Los críos que nacieron entre el fin de la II Guerra Mundial y el inicio de la de Corea fueron llamados, en Estados Unidos, baby boomers. Lo hicieron en medio de la insólita abundancia que trajo la colosal economía de guerra montada por ese país ya en 1943. En Europa sus equivalentes nacieron, en cambio, en medio de una horrible destrucción y pobreza; se criarían viendo el oscuro cine de la nouvelle vague y oyendo los ecos de una bohemia existencialista apestando a tabaco, a sobaco y a Jean Paul Sartre. En Rusia los baby boomers nacieron bajo el peso casi incomprensible de una generación previa completa, la de sus padres, incinerada o mutilada en los campos de batalla; lo hicieron, además, bajo la férula del dios del socialismo, el carnicero perfecto, José Stalin. Y en Asia, Africa, China y la mayor parte del mundo nacieron como lo habían hecho sus abuelos y tatarabuelos hasta la enésima generación, en la misma villa o poblado donde morirían 30 años más tarde.

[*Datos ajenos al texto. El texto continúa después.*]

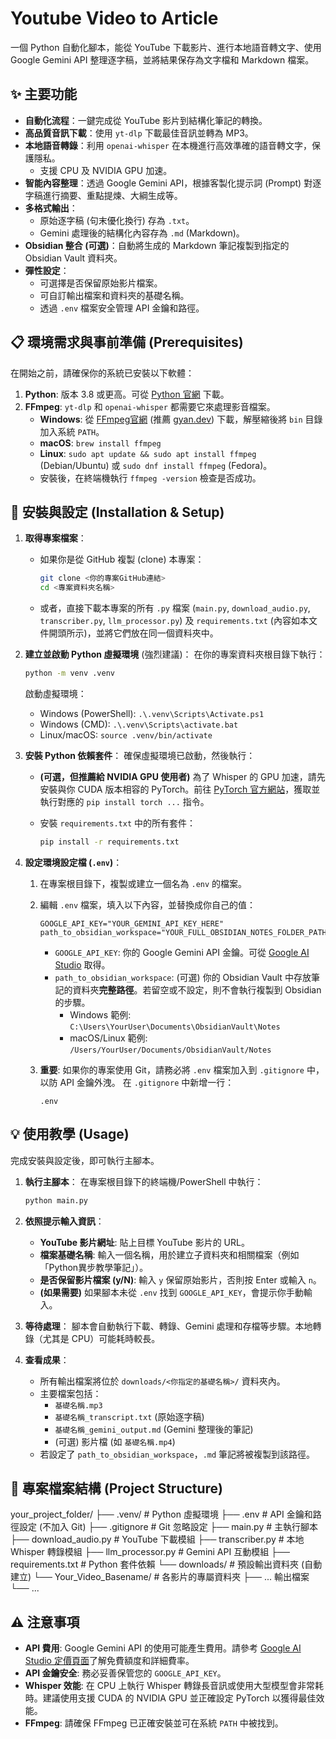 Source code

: # Youtube Video to Article

一個 Python 自動化腳本，能從 YouTube 下載影片、進行本地語音轉文字、使用 Google Gemini API 整理逐字稿，並將結果保存為文字檔和 Markdown 檔案。

## ✨ 主要功能

* **自動化流程**：一鍵完成從 YouTube 影片到結構化筆記的轉換。
* **高品質音訊下載**：使用 `yt-dlp` 下載最佳音訊並轉為 MP3。
* **本地語音轉錄**：利用 `openai-whisper` 在本機進行高效準確的語音轉文字，保護隱私。
    * 支援 CPU 及 NVIDIA GPU 加速。
* **智能內容整理**：透過 Google Gemini API，根據客製化提示詞 (Prompt) 對逐字稿進行摘要、重點提煉、大綱生成等。
* **多格式輸出**：
    * 原始逐字稿 (句末優化換行) 存為 `.txt`。
    * Gemini 處理後的結構化內容存為 `.md` (Markdown)。
* **Obsidian 整合 (可選)**：自動將生成的 Markdown 筆記複製到指定的 Obsidian Vault 資料夾。
* **彈性設定**：
    * 可選擇是否保留原始影片檔案。
    * 可自訂輸出檔案和資料夾的基礎名稱。
    * 透過 `.env` 檔案安全管理 API 金鑰和路徑。

## 📋 環境需求與事前準備 (Prerequisites)

在開始之前，請確保你的系統已安裝以下軟體：

1.  **Python**: 版本 3.8 或更高。可從 [Python 官網](https://www.python.org/downloads/) 下載。
2.  **FFmpeg**: `yt-dlp` 和 `openai-whisper` 都需要它來處理影音檔案。
    * **Windows**: 從 [FFmpeg官網](https://ffmpeg.org/download.html) (推薦 [gyan.dev](https://www.gyan.dev/ffmpeg/builds/)) 下載，解壓縮後將 `bin` 目錄加入系統 `PATH`。
    * **macOS**: `brew install ffmpeg`
    * **Linux**: `sudo apt update && sudo apt install ffmpeg` (Debian/Ubuntu) 或 `sudo dnf install ffmpeg` (Fedora)。
    * 安裝後，在終端機執行 `ffmpeg -version` 檢查是否成功。

## 🚀 安裝與設定 (Installation & Setup)

1.  **取得專案檔案**：
    * 如果你是從 GitHub 複製 (clone) 本專案：
        ```bash
        git clone <你的專案GitHub連結>
        cd <專案資料夾名稱>
        ```
    * 或者，直接下載本專案的所有 `.py` 檔案 (`main.py`, `download_audio.py`, `transcriber.py`, `llm_processor.py`) 及 `requirements.txt` (內容如本文件開頭所示)，並將它們放在同一個資料夾中。

2.  **建立並啟動 Python 虛擬環境** (強烈建議)：
    在你的專案資料夾根目錄下執行：
    ```bash
    python -m venv .venv
    ```
    啟動虛擬環境：
    * Windows (PowerShell): `.\.venv\Scripts\Activate.ps1`
    * Windows (CMD): `.\.venv\Scripts\activate.bat`
    * Linux/macOS: `source .venv/bin/activate`

3.  **安裝 Python 依賴套件**：
    確保虛擬環境已啟動，然後執行：

    * **(可選，但推薦給 NVIDIA GPU 使用者)** 為了 Whisper 的 GPU 加速，請先安裝與你 CUDA 版本相容的 PyTorch。前往 [PyTorch 官方網站](https://pytorch.org/get-started/locally/)，獲取並執行對應的 `pip install torch ...` 指令。

    * 安裝 `requirements.txt` 中的所有套件：
        ```bash
        pip install -r requirements.txt
        ```

4.  **設定環境設定檔 (`.env`)**：
    1.  在專案根目錄下，複製或建立一個名為 `.env` 的檔案。
    2.  編輯 `.env` 檔案，填入以下內容，並替換成你自己的值：
        ```env
        GOOGLE_API_KEY="YOUR_GEMINI_API_KEY_HERE"
        path_to_obsidian_workspace="YOUR_FULL_OBSIDIAN_NOTES_FOLDER_PATH_HERE"
        ```
        * `GOOGLE_API_KEY`: 你的 Google Gemini API 金鑰。可從 [Google AI Studio](https://aistudio.google.com/app/apikey) 取得。
        * `path_to_obsidian_workspace`: (可選) 你的 Obsidian Vault 中存放筆記的資料夾**完整路徑**。若留空或不設定，則不會執行複製到 Obsidian 的步驟。
            * Windows 範例: `C:\Users\YourUser\Documents\ObsidianVault\Notes`
            * macOS/Linux 範例: `/Users/YourUser/Documents/ObsidianVault/Notes`

    3.  **重要**: 如果你的專案使用 Git，請務必將 `.env` 檔案加入到 `.gitignore` 中，以防 API 金鑰外洩。
        在 `.gitignore` 中新增一行：
        ```
        .env
        ```

## 💡 使用教學 (Usage)

完成安裝與設定後，即可執行主腳本。

1.  **執行主腳本**：
    在專案根目錄下的終端機/PowerShell 中執行：
    ```bash
    python main.py
    ```

2.  **依照提示輸入資訊**：
    * **YouTube 影片網址**: 貼上目標 YouTube 影片的 URL。
    * **檔案基礎名稱**: 輸入一個名稱，用於建立子資料夾和相關檔案（例如「Python異步教學筆記」）。
    * **是否保留影片檔案 (y/N)**: 輸入 `y` 保留原始影片，否則按 Enter 或輸入 `n`。
    * **(如果需要)** 如果腳本未從 `.env` 找到 `GOOGLE_API_KEY`，會提示你手動輸入。

3.  **等待處理**：
    腳本會自動執行下載、轉錄、Gemini 處理和存檔等步驟。本地轉錄（尤其是 CPU）可能耗時較長。

4.  **查看成果**：
    * 所有輸出檔案將位於 `downloads/<你指定的基礎名稱>/` 資料夾內。
    * 主要檔案包括：
        * `基礎名稱.mp3`
        * `基礎名稱_transcript.txt` (原始逐字稿)
        * `基礎名稱_gemini_output.md` (Gemini 整理後的筆記)
        * (可選) 影片檔 (如 `基礎名稱.mp4`)
    * 若設定了 `path_to_obsidian_workspace`，`.md` 筆記將被複製到該路徑。

## 📂 專案檔案結構 (Project Structure)
your_project_folder/
├── .venv/                      # Python 虛擬環境
├── .env                        # API 金鑰和路徑設定 (不加入 Git)
├── .gitignore                  # Git 忽略設定
├── main.py                     # 主執行腳本
├── download_audio.py           # YouTube 下載模組
├── transcriber.py              # 本地 Whisper 轉錄模組
├── llm_processor.py            # Gemini API 互動模組
├── requirements.txt            # Python 套件依賴
└── downloads/                  # 預設輸出資料夾 (自動建立)
     └── Your_Video_Basename/    # 各影片的專屬資料夾
            ├── ... 輸出檔案
            └── ...

## ⚠️ 注意事項

* **API 費用**: Google Gemini API 的使用可能產生費用。請參考 [Google AI Studio 定價頁面](https://ai.google.dev/pricing)了解免費額度和詳細費率。
* **API 金鑰安全**: 務必妥善保管您的 `GOOGLE_API_KEY`。
* **Whisper 效能**: 在 CPU 上執行 Whisper 轉錄長音訊或使用大型模型會非常耗時。建議使用支援 CUDA 的 NVIDIA GPU 並正確設定 PyTorch 以獲得最佳效能。
* **FFmpeg**: 請確保 FFmpeg 已正確安裝並可在系統 `PATH` 中被找到。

Aun así, pese a las enormes diferencias, el que hubiesen nacido después de la guerra hizo pensar a muchos que esos niños de los 50 y luego esos púberes o ya jóvenes de los 60 traían en sus brazos no sólo marraquetas, sino también promesas inmensas. Cada nueva generación alimenta esa fantasía y aun más lo hace si llega luego de una hecatombe. Y en los 60 parecieron estar a la altura de ese sueño, aunque también de las pesadillas. Fue la generación que leyó a Kerouac y oyó a Presley, la que dio origen a los Beatles y a los hippies, pero también la que sustentó a las Brigadas Rojas, la que militó en el IRA y la que se zambulló en pútridas selvas sudamericanas a emboscar y asesinar a soldados tan miserables y piojentos como ellos, todo en nombre del "foco revolucionario".

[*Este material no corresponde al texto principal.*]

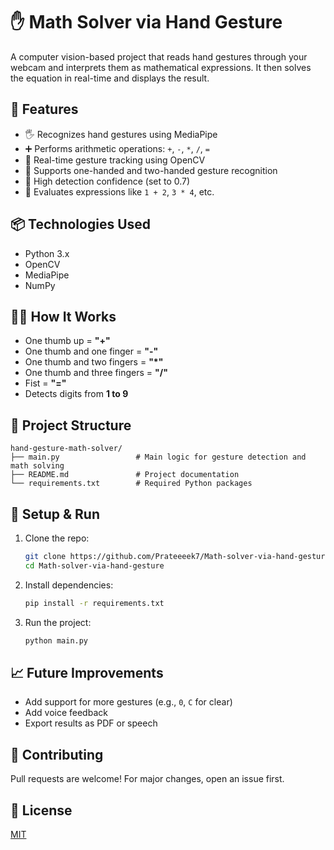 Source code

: 
# ✋ Math Solver via Hand Gesture

A computer vision-based project that reads hand gestures through your webcam and interprets them as mathematical expressions. It then solves the equation in real-time and displays the result.

## 🚀 Features

- 🖐️ Recognizes hand gestures using MediaPipe
- ➕ Performs arithmetic operations: `+`, `-`, `*`, `/`, `=`
- 🧠 Real-time gesture tracking using OpenCV
- 🔢 Supports one-handed and two-handed gesture recognition
- 🎯 High detection confidence (set to 0.7)
- 🧮 Evaluates expressions like `1 + 2`, `3 * 4`, etc.

## 📦 Technologies Used

- Python 3.x
- OpenCV
- MediaPipe
- NumPy

## 🧑‍💻 How It Works

- One thumb up = **"+"**
- One thumb and one finger = **"-"**
- One thumb and two fingers = **"*"**
- One thumb and three fingers = **"/"**
- Fist = **"="**
- Detects digits from **1 to 9**

## 📂 Project Structure

```
hand-gesture-math-solver/
├── main.py                 # Main logic for gesture detection and math solving
├── README.md               # Project documentation
└── requirements.txt        # Required Python packages
```

## 🔧 Setup & Run

1. Clone the repo:
   ```bash
   git clone https://github.com/Prateeeek7/Math-solver-via-hand-gesture.git
   cd Math-solver-via-hand-gesture
   ```

2. Install dependencies:
   ```bash
   pip install -r requirements.txt
   ```

3. Run the project:
   ```bash
   python main.py
   ```

## 📈 Future Improvements

- Add support for more gestures (e.g., `0`, `C` for clear)
- Add voice feedback
- Export results as PDF or speech

## 🤝 Contributing

Pull requests are welcome! For major changes, open an issue first.

## 📜 License

[MIT](LICENSE)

En Chile los baby boomers fueron, casi todos, reformistas o revolucionarios. Era "papaya"(fácil) -expresión de dicha época- serlo. Se era revolucionario "conforme a la ley". Bastaba la pose, la vestimenta, el aire heroico, el póster del Che en la pieza, los bototos, las tomas, los discursos encendidos, la barba y cierta pestilencia derivada de muy escasas visitas a la ducha. Ni un solo dirigente político destacado de hoy dejó de ser parte de esa ópera. Pero, además, entre 1965 y 1970 los chicos y chicas de los 60 asociaron a la ruda revolución predicada por los barbudos las delicadas fragancias de la liberación femenina, del "let it be" y de la marihuana. Algunos comenzamos a usar chalas y nos dejamos crecer el pelo. ¿Para qué estábamos en el mundo? Para cambiarlo. ¿Qué veníamos a hacer a la Tierra? Pues a reparar las embarradas dejadas por toda la historia previa de la raza humana. He ahí, en pocas palabras, el espíritu de esos tiempos.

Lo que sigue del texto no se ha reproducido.